No one was talking about the Hornets in the offseason. They didn’t sign any major free agents or make any big trades. They spent most of their time retrenching, trying to bring as much of their team back as possible. The Hornets made a big bet on continuity, spending a combined $230.5 million on new contracts for Nicolas Batum and Marvin Williams during the offseason and an extension on Cody Zeller days into the season. It has paid off so far, as they have gotten off to a 7–3 start, including narrow losses to the Raptors and the Cavs over the weekend in games where they more than held their own. The Hornets know who they are, and everyone in the starting lineup has a clearly defined role on both sides of the ball. In a league where so much changes from year to year, that type of stability can be a huge advantage.

Everything in Charlotte starts with Kemba Walker, who has taken a big step forward in his sixth season in the NBA. Kemba has gotten better every season he has been in the league, and the Hornets have reaped the benefits of growing with him. A lot like DeMar DeRozan, Walker came into the league as a fairly limited player, and he was asked to play over his head on a team that didn’t have a lot of other options on offense. The Hornets fed him possession after possession over the years, and he has gotten better by sheer force of repetition. He knows exactly where on the floor he has to go to get his shot off, and he knows every move the defense can make to stop him, as well as every possible countermove. Nothing surprises him anymore, and the game has slowed to a crawl.
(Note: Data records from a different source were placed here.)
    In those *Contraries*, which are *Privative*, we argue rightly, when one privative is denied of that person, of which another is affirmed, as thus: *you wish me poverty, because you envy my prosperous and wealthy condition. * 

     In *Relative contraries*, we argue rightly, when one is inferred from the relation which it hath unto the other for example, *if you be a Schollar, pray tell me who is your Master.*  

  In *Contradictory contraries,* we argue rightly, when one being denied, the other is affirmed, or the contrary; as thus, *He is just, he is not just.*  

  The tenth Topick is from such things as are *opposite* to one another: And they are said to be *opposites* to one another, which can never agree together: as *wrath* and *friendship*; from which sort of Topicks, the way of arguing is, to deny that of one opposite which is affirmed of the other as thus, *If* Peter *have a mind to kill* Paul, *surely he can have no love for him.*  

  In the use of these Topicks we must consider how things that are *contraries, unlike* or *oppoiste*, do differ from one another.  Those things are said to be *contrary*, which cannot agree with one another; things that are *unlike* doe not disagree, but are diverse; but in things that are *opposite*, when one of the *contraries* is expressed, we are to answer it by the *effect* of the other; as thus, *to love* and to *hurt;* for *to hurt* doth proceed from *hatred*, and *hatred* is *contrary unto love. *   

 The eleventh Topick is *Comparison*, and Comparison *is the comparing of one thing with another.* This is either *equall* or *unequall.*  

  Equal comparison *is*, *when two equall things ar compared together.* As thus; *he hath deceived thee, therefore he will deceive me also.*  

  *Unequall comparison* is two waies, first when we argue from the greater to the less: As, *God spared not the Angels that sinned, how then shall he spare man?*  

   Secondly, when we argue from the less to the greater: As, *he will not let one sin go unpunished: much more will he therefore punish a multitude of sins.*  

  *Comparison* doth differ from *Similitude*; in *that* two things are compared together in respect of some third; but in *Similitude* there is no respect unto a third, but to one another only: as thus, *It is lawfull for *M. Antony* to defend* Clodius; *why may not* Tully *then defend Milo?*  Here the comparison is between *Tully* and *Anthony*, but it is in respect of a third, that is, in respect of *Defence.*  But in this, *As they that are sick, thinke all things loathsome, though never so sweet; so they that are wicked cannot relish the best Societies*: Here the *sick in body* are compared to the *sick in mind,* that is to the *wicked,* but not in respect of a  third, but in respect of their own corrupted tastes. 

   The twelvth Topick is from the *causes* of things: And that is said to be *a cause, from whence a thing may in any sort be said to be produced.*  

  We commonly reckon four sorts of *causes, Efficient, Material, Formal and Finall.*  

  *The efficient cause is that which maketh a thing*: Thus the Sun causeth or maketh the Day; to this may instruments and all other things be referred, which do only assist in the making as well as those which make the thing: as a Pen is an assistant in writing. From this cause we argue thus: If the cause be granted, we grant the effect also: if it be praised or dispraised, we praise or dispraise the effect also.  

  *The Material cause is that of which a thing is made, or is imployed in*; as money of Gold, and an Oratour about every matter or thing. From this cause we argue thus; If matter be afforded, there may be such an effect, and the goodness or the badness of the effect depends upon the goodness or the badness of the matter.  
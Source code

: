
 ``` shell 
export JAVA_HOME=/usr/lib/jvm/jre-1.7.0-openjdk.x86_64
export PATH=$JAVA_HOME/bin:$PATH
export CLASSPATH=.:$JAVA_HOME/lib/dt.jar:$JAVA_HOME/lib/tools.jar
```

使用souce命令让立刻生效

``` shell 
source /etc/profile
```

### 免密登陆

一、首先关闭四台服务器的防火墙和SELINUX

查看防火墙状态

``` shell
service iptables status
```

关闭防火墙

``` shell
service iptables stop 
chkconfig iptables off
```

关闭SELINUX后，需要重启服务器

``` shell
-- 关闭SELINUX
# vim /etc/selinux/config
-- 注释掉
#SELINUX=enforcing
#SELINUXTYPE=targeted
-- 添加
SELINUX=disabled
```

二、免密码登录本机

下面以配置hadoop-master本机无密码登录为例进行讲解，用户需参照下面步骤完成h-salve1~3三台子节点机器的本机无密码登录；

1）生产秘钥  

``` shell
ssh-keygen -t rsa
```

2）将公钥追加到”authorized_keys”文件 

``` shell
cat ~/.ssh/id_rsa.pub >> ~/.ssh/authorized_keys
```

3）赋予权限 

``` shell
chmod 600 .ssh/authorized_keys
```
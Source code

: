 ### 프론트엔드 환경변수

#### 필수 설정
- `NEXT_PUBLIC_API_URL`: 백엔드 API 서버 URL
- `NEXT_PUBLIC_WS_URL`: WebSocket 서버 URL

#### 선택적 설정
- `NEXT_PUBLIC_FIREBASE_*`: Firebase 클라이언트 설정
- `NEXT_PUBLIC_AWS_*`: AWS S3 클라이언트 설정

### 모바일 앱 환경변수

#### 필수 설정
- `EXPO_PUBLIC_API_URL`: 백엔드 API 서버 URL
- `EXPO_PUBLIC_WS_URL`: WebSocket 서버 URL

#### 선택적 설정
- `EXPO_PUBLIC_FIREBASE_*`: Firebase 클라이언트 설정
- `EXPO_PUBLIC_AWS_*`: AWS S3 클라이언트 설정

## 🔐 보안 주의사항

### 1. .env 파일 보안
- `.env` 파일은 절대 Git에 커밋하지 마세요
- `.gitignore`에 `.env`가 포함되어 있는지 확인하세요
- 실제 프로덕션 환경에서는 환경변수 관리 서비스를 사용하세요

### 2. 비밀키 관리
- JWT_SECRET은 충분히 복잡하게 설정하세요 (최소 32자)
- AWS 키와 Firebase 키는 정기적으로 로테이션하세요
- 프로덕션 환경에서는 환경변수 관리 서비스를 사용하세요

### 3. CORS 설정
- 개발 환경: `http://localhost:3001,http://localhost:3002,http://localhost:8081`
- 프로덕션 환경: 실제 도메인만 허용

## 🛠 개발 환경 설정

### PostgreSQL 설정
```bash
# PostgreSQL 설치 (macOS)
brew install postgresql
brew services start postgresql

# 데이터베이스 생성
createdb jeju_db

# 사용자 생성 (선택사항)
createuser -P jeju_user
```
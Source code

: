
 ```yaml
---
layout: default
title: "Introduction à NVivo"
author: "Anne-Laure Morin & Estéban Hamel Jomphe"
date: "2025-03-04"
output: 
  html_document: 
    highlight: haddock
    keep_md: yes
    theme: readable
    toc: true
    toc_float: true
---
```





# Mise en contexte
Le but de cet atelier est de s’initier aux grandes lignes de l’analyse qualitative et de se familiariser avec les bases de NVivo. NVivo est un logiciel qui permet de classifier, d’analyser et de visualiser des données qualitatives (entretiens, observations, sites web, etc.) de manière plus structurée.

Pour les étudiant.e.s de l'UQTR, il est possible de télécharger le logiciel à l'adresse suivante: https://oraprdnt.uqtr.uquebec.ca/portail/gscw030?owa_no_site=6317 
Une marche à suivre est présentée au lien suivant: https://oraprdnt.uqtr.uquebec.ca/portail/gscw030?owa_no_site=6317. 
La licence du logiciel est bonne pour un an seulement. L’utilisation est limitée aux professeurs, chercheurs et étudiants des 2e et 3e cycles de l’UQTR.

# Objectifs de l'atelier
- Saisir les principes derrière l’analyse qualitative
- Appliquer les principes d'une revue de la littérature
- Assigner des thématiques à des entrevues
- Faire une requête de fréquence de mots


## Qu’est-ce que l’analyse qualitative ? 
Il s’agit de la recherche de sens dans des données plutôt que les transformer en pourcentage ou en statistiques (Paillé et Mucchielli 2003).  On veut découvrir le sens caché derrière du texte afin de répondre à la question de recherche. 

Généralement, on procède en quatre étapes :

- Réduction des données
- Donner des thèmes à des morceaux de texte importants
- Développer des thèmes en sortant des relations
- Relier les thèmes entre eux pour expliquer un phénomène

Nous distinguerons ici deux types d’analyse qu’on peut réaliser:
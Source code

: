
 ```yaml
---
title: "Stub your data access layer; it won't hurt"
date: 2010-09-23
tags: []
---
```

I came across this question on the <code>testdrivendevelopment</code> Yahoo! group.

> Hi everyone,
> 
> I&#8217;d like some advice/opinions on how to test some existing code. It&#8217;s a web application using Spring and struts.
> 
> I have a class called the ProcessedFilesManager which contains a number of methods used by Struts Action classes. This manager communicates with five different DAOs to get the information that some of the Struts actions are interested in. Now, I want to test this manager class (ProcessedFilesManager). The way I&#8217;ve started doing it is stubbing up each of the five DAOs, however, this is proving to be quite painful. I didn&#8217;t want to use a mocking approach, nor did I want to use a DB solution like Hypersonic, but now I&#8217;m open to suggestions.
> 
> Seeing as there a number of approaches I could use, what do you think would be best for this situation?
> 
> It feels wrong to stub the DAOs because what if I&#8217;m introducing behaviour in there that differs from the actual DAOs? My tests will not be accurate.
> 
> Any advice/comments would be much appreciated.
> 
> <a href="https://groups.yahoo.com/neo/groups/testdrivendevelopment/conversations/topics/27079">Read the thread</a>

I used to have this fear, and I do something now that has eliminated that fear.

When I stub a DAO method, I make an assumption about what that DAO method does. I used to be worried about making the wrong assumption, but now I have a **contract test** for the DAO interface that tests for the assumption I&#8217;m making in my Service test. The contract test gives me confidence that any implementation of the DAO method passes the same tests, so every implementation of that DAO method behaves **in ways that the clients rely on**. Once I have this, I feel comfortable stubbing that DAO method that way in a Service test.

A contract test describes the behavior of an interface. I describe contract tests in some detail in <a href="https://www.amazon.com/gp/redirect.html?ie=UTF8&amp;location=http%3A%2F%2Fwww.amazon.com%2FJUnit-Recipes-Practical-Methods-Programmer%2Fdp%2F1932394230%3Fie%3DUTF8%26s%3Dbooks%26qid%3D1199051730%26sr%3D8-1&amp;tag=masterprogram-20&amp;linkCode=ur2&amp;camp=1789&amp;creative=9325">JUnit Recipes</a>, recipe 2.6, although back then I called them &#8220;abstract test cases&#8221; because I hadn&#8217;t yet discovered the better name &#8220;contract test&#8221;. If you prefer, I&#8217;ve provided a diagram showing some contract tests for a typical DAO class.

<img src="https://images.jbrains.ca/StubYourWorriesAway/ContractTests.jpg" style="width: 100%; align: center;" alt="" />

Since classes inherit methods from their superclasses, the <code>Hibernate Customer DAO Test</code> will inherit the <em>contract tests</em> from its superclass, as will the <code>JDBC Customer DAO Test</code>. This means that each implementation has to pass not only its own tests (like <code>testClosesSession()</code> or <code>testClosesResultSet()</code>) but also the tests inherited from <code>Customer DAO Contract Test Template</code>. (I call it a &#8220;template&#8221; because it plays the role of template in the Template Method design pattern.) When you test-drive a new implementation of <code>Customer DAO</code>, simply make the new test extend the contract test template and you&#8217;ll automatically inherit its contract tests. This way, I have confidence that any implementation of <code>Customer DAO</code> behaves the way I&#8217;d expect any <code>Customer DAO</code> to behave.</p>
Kemba has been playing like a miniature version of Charlotte’s native son, Steph Curry. Walker is knocking down 3-pointers off the dribble as if they were layups, and pulling up with confidence from anywhere on the floor. He is averaging 25.8 points and 5.5 assists a game on 49.1 percent shooting, and shooting 47.8 percent from 3 on almost seven attempts a game from beyond the arc. Steph is the only player who has had a season like that in NBA history. Walker’s shooting numbers will certainly go down as the season goes on, but a huge part of playing like Steph is operating in an environment similar to the one Steph has in Golden State, and the Hornets have turned themselves into a streamlined version of the Warriors. They don’t have nearly the same amount of individual talent, but the Hornets play better than the sum of their parts would indicate because their key players fit into roles that get the most out of their abilities.